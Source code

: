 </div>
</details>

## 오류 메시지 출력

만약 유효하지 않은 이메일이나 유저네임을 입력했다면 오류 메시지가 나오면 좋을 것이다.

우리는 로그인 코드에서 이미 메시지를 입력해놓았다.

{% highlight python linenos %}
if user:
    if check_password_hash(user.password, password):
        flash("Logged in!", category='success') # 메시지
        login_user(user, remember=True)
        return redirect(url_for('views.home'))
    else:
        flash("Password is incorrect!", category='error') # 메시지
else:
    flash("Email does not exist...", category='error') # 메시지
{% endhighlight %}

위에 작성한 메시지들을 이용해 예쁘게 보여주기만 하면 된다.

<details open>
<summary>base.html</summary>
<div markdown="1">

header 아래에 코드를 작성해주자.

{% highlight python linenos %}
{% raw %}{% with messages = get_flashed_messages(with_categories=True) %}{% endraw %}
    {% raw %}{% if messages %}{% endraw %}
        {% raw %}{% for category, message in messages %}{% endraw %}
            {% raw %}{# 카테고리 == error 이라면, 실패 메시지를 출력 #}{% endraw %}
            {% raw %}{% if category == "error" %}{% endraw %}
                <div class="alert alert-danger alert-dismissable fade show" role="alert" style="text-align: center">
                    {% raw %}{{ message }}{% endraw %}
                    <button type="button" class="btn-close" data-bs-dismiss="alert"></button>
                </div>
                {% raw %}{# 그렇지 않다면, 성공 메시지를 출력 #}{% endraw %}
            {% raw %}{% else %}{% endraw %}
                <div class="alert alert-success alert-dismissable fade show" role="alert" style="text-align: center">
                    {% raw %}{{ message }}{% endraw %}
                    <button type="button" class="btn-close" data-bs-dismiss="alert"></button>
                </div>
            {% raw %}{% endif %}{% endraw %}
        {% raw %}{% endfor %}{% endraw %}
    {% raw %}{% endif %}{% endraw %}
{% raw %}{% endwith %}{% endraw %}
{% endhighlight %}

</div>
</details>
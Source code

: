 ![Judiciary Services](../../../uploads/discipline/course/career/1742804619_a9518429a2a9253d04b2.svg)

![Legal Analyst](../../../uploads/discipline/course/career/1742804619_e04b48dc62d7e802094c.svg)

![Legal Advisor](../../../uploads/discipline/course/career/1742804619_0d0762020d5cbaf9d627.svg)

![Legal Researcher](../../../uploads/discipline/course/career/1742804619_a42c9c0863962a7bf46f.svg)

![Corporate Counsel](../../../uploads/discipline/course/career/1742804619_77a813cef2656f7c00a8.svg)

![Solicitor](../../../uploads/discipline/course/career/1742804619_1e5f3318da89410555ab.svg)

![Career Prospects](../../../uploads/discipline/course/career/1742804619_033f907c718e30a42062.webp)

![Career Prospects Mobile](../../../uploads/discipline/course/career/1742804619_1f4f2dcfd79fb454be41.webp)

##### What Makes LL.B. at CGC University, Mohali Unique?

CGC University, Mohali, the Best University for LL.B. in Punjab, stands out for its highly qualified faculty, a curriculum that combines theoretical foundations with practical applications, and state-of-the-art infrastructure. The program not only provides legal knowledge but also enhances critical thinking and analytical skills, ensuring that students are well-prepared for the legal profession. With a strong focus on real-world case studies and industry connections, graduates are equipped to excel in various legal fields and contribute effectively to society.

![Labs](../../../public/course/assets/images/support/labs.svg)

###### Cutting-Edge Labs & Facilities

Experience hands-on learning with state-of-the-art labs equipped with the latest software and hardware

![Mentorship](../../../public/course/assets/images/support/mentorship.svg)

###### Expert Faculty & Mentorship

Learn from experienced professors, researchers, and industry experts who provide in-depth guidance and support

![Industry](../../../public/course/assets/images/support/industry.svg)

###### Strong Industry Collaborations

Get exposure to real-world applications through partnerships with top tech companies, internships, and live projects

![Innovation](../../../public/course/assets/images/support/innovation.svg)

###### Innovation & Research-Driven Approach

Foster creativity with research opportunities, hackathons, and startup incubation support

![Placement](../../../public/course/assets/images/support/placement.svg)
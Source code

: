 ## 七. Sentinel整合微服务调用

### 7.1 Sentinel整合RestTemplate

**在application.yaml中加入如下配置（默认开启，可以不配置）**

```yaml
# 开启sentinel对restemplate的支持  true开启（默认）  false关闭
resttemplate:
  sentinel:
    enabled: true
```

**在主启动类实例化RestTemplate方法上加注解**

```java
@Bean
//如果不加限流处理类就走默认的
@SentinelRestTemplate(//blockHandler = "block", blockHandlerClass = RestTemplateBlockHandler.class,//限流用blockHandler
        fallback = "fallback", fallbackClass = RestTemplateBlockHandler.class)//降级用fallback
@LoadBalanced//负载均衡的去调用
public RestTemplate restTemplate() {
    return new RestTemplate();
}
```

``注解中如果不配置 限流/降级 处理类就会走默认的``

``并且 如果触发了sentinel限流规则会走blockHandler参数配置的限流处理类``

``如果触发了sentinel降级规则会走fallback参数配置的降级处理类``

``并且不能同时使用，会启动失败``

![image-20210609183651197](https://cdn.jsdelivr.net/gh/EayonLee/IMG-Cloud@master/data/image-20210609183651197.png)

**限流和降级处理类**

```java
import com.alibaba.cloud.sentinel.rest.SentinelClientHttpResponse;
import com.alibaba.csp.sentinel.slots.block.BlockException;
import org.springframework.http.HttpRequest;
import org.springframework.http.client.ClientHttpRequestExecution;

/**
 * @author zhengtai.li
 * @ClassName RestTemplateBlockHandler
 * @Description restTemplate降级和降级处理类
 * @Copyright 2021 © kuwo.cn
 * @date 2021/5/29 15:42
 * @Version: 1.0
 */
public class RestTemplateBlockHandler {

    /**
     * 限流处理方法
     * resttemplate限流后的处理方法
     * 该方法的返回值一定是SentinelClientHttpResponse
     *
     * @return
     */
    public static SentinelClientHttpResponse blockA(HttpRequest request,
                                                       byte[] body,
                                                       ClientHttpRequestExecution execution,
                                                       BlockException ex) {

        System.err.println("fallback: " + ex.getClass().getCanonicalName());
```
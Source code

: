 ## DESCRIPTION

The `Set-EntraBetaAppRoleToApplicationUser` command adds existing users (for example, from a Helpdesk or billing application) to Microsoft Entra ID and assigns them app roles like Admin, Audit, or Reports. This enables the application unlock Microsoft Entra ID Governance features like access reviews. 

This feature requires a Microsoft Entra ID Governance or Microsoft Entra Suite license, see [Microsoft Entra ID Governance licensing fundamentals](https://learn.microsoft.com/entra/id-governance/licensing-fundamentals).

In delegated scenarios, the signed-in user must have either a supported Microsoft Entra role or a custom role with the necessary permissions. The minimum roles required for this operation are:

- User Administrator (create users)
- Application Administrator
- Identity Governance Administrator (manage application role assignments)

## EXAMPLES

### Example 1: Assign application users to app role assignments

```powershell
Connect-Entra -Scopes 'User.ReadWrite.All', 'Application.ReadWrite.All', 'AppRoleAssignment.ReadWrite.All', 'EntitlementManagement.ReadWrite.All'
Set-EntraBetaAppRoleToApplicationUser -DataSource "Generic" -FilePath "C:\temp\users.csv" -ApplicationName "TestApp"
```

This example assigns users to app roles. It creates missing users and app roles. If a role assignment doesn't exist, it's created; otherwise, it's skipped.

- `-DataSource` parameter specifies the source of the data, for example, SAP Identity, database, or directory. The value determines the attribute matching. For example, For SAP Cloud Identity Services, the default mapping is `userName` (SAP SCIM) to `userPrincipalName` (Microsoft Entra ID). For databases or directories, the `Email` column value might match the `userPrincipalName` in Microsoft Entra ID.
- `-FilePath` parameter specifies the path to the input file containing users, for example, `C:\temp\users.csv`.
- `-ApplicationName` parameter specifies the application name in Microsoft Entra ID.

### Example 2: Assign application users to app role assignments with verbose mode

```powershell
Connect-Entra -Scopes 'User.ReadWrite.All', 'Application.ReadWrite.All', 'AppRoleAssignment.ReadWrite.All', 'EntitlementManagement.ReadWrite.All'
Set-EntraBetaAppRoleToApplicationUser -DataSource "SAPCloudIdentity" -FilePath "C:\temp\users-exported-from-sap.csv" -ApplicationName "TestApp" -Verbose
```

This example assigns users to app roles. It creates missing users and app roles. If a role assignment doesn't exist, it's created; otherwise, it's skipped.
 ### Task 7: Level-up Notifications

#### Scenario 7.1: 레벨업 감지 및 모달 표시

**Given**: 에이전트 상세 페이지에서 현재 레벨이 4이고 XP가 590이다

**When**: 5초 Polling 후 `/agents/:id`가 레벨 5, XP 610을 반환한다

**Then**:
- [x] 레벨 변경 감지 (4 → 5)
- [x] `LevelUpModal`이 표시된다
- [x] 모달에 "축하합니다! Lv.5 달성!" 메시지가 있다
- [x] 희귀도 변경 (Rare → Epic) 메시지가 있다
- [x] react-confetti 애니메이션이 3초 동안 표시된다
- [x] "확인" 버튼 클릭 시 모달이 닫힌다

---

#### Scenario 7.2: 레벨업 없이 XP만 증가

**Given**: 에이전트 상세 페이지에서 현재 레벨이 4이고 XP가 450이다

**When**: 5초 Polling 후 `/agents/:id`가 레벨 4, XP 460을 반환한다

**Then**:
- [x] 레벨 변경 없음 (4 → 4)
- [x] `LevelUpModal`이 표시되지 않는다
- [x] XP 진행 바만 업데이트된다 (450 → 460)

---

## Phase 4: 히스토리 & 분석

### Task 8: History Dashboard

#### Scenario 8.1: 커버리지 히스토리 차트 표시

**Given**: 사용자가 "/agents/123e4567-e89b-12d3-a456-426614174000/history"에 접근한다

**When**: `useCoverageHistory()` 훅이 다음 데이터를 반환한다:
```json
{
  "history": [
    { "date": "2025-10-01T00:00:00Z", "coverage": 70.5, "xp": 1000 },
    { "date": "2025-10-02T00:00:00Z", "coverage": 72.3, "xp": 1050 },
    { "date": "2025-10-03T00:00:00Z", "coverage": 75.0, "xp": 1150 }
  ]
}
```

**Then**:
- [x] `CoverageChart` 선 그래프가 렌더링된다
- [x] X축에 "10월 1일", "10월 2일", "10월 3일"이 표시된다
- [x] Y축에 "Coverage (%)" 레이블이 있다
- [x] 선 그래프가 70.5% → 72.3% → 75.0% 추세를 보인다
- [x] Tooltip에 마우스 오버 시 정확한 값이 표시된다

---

Work to complete: There is a line with "<summary>base.html</summary>" and a line with "for category, message" above. Copy exactly those two lines and all lines between them, with nothing else.

Response to the task:
<summary>base.html</summary>
<div markdown="1">

header 아래에 코드를 작성해주자.

{% highlight python linenos %}
{% raw %}{% with messages = get_flashed_messages(with_categories=True) %}{% endraw %}
    {% raw %}{% if messages %}{% endraw %}
        {% raw %}{% for category, message in messages %}{% endraw %}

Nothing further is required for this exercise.